Fiammetta Borsellino: “C’è chi ha costruito le loro carriere su questo processo, immeritatamente” – “Non ho letto la sentenza, quindi preferisco non entrare nel merito del processo trattativa, però una cosa la voglio dire: c’è chi ha costruito le loro carriere su questo processo, immeritatamente – dice Fiammetta Borsellino, figlia minore del giudice all’Adnkronos – Sa quale è il danno più grande? Questo processo, come altri prima, sono stati celebrati fuori dalle aule di giustizia, prima ancora che si esaurissero nei tre gradi di giudizio. A prescindere dalla innocenza degli imputati”. Fiammetta Borsellino se la prende, senza mai citarli, con i magistrati dell’accusa che sono stati ospiti in numerose trasmissioni televisive. “L’ho trovato un comportamento scorretto che fa male alla società tutta – dice – , è assurdo che tutti conoscano un processo di questo tipo solo perché mediaticamente è stato pubblicizzato, mentre nessuno conosce processi come il ‘Borsellino quater‘ Io mi soffermo sul fatto che prima ancora che finisse l’iter giudiziario – aggiunge Fiammetta Borsellino – sono stati pubblicizzati da chi li aveva in carico, ripeto: prima ancora della fine del processo. È un atteggiamento che ho sempre criticato”. “Poi, è ovvio che la giustizia debba fare il suo corso, ma è deontologicamente scorretto fare una operazione del genere. Ribadisco che su questo c’è chi ha costruite delle carriere, sul nulla. Su processi che poi si sono dimostrati dei fallimenti. Ne faccio una questione deontologica”. “È un messaggio brutto da dare alla società – aggiunge Fiammetta Borsellino – che alla fine si costruiscono carriere su processi che vengono pubblicizzati prima della fine del processo”. E aggiunge: “Ci sono stati anche giornalisti che sono stati complici di operazioni del genere… c’è tutto un sistema che va dietro al potere”. “Queste persone hanno raggiunto questa fama, che non è fondata su nulla se non sull’autorefenzialità. E il messaggio che si da ai giovani non è positivo. Passa il messaggio che basta scrivere libri o andare in tv per diventare famosi”. E conclude: “Non commento la sentenza ma il comportamento portato avanti in questi anni, lo ripeto. Una operazione altamente scorretta”.

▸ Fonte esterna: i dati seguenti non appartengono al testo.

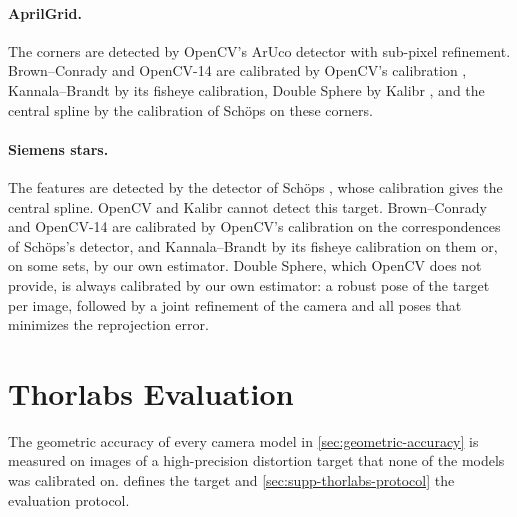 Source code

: \paragraph{AprilGrid.} The corners are detected by OpenCV's ArUco
detector \cite{garrido2014aruco} with sub-pixel refinement.
Brown--Conrady and OpenCV-14 are calibrated by OpenCV's calibration
\cite{opencv_library,zhang2000flexible}, Kannala--Brandt by its
fisheye calibration, Double Sphere by Kalibr
\cite{furgale2013unified}, and the central spline by the calibration
of Schöps \etal \cite{10000params} on these corners.

\paragraph{Siemens stars.} The features are detected by the detector
of Schöps \etal \cite{10000params}, whose calibration gives the
central spline. OpenCV and Kalibr cannot detect this target.
Brown--Conrady and OpenCV-14 are calibrated by OpenCV's calibration on
the correspondences of Schöps's detector, and Kannala--Brandt by its
fisheye calibration on them or, on some sets, by our own estimator.
Double Sphere, which OpenCV does not provide, is always calibrated by
our own estimator: a robust pose of the target per image, followed by
a joint refinement of the camera and all poses that minimizes the
reprojection error.


\section{Thorlabs Evaluation}
\label{sec:supp-chrome-evaluation}
The geometric accuracy of every camera model in \cref{sec:geometric-accuracy} is measured on images of a high-precision distortion target that none of the models was calibrated on.  defines the target and \cref{sec:supp-thorlabs-protocol} the evaluation protocol.

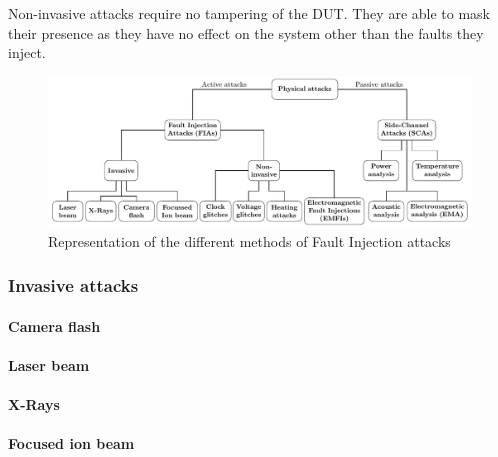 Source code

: Non-invasive attacks require no tampering of the DUT. They are able to mask their presence as they have no effect on the system other than the faults they inject.


\begin{figure}[ht]
    \centering
    \includegraphics[page=2, width=.75\textwidth]{c2_soa/img/physicalAttacks.pdf}
    \caption{Representation of the different methods of Fault Injection attacks}
    \label{fig:fia}
\end{figure}

\subsubsection{Invasive attacks}

\paragraph{Camera flash}

\paragraph{Laser beam}

\paragraph{X-Rays} \cite{ABCMRT-17-ches, TMZHM-23-iolts, GBD-23-paine}

\paragraph{Focused ion beam}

“L’Associazione tra i Familiari delle Vittime della Strage di Via dei Georgofili di Firenze, preso atto del dispositivo della Cassazione di oggi, ricorda che per cinque sentenze precedenti la trattativa Stato-mafia del 1992 c’è stata; che tale trattativa per la Cassazione costituisce reato di tentata minaccia ai governi Amato e Ciampi e che il Ros non ha concorso nel tentativo di minaccia al governo. Resta dunque il fatto storico inoppugnabile che quella trattativa, interrotta con la cattura di Riina, portò alle stragi in continente del 1993 e al sangue innocente di Caterina e Nadia Nencioni, dei suoi genitori e di Dario Capolicchio”. Così, in una nota, l’Associazione tra i familiari delle vittime della strage di via dei Georgofili di Firenze. “Siamo stupiti e delusi delle conclusioni del procedimento in Cassazione – commenta il presidente dell’associazione, Luigi Dainelli – perché ben altri cinque giudizi precedenti avevano confermato quella improvvida trattativa era stata l’antefatto della decisione della mafia di spostare i propri attacchi allo Stato nel 1993 a Firenze, Roma e Milano”.